Sorry to hear about the damage mate. One of the techs at Eurotech Motorsports in Mawah NJ who tuned my S3 to Apr Stage 2 owned an A3 and implicitly said that A3 engines should not be tuned beyond stage 1. S3 engines have forged internals and can handle the additional pressure whereas A3s cannot.


----------



## Diztek (May 27, 2004)

was just stating my observation. everyone gets so defensive with their tuning company. would love to see some negative reviews with other tuners in regards to the A3/S3 mqb platform. please share.


----------



## 27turbocars (Jun 26, 2016)

^^:beer: No problem with me at all.


----------



## Diztek (May 27, 2004)

27turbocars said:


> ^^:beer: No problem with me at all.


cheers, my friend. :beer:


----------



## mtbarr64 (Feb 21, 2017)

Lol! Tuning pushes stock parts to the limit. Car fails. Blame Audi not the tune....

Come on guys. At least be able to admit the stock A3's aren't having the issues. The stage IIs are and that points to the tune.

I know you want to defend your upgrade and your buddies and we form relationships with tuners, but please do not sugar coat or ignore the real risks with pushing stock components beyond their intended design.

Really VW and Audi engineers KNOW the limits with millions of miles of testing.

Sent from my HTC One M9 using Tapatalk


----------



## 27turbocars (Jun 26, 2016)

^^ I dont think you are wrong at all, you have very valid points.
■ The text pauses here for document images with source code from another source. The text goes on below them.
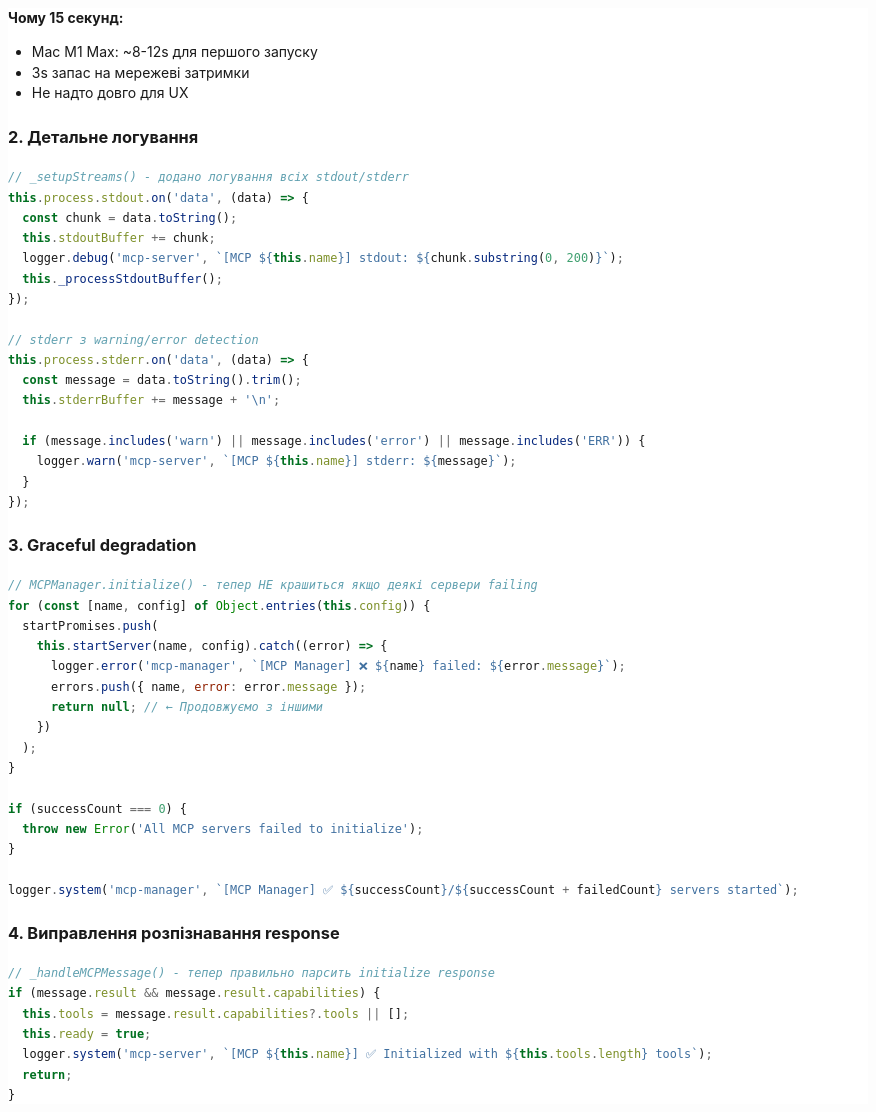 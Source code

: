 **Чому 15 секунд:**
- Mac M1 Max: ~8-12s для першого запуску
- 3s запас на мережеві затримки
- Не надто довго для UX

### 2. **Детальне логування**
```javascript
// _setupStreams() - додано логування всіх stdout/stderr
this.process.stdout.on('data', (data) => {
  const chunk = data.toString();
  this.stdoutBuffer += chunk;
  logger.debug('mcp-server', `[MCP ${this.name}] stdout: ${chunk.substring(0, 200)}`);
  this._processStdoutBuffer();
});

// stderr з warning/error detection
this.process.stderr.on('data', (data) => {
  const message = data.toString().trim();
  this.stderrBuffer += message + '\n';
  
  if (message.includes('warn') || message.includes('error') || message.includes('ERR')) {
    logger.warn('mcp-server', `[MCP ${this.name}] stderr: ${message}`);
  }
});
```

### 3. **Graceful degradation**
```javascript
// MCPManager.initialize() - тепер НЕ крашиться якщо деякі сервери failing
for (const [name, config] of Object.entries(this.config)) {
  startPromises.push(
    this.startServer(name, config).catch((error) => {
      logger.error('mcp-manager', `[MCP Manager] ❌ ${name} failed: ${error.message}`);
      errors.push({ name, error: error.message });
      return null; // ← Продовжуємо з іншими
    })
  );
}

if (successCount === 0) {
  throw new Error('All MCP servers failed to initialize');
}

logger.system('mcp-manager', `[MCP Manager] ✅ ${successCount}/${successCount + failedCount} servers started`);
```

### 4. **Виправлення розпізнавання response**
```javascript
// _handleMCPMessage() - тепер правильно парсить initialize response
if (message.result && message.result.capabilities) {
  this.tools = message.result.capabilities?.tools || [];
  this.ready = true;
  logger.system('mcp-server', `[MCP ${this.name}] ✅ Initialized with ${this.tools.length} tools`);
  return;
}
```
There is a balance between performance and reliability however it is common to see modern cars endure thousands of miles on a tune with no apparent failure/downside. There is a lot left on the table power wise that the car manufacturers leaves. 

I think that a safe tune with conservative timing/fuel tables can provide extra power and still keep a safe margin or reliability..just my .2c


----------



## Spoooolin (Mar 31, 2015)

I was APR stage 1 at 300 miles in my car, stage two at around 1500, then IS38 around 17k and now am at 30k

Not a single hicuup or issue with my A3...Besides a sun roof rattle and AC compressor that took a ****. 

Then again, I am doing oil changes every 5k miles, using a good filter, good 93 octane fuel, have the right plugs in the car, etc. etc. etc.


----------



## mtbarr64 (Feb 21, 2017)

The 2.0 engine was designed to cover many uses with various internal component options.

I was just read Performance VW out of the UK, they explained nicely what internal parts had to be changed to take advantage of the different tunes.

I will scan and get that here as time permits.

Sent from my HTC One M9 using Tapatalk


----------



## Diztek (May 27, 2004)

keep in mind, audi did provide upgraded internals for the s3. they thought is was beneficial with the extra power.


----------



## 27turbocars (Jun 26, 2016)

^^ Indeed. It is a stronger motor with more stout internal components, better valves, better heads, bigger IC/turbo. Everything counts. Then you also have the oil coolers


----------



## will13k7 (Aug 30, 2015)

that sucks man. thanks for sharing. no way to really know what happened, audi and the tuners are likely not going to be straight about it, easier to point fingers at each other. I've been lucky so far with stage 2 tunes on my s3 and s4, they feel solid, but they are definitely stressing the car much more.


----------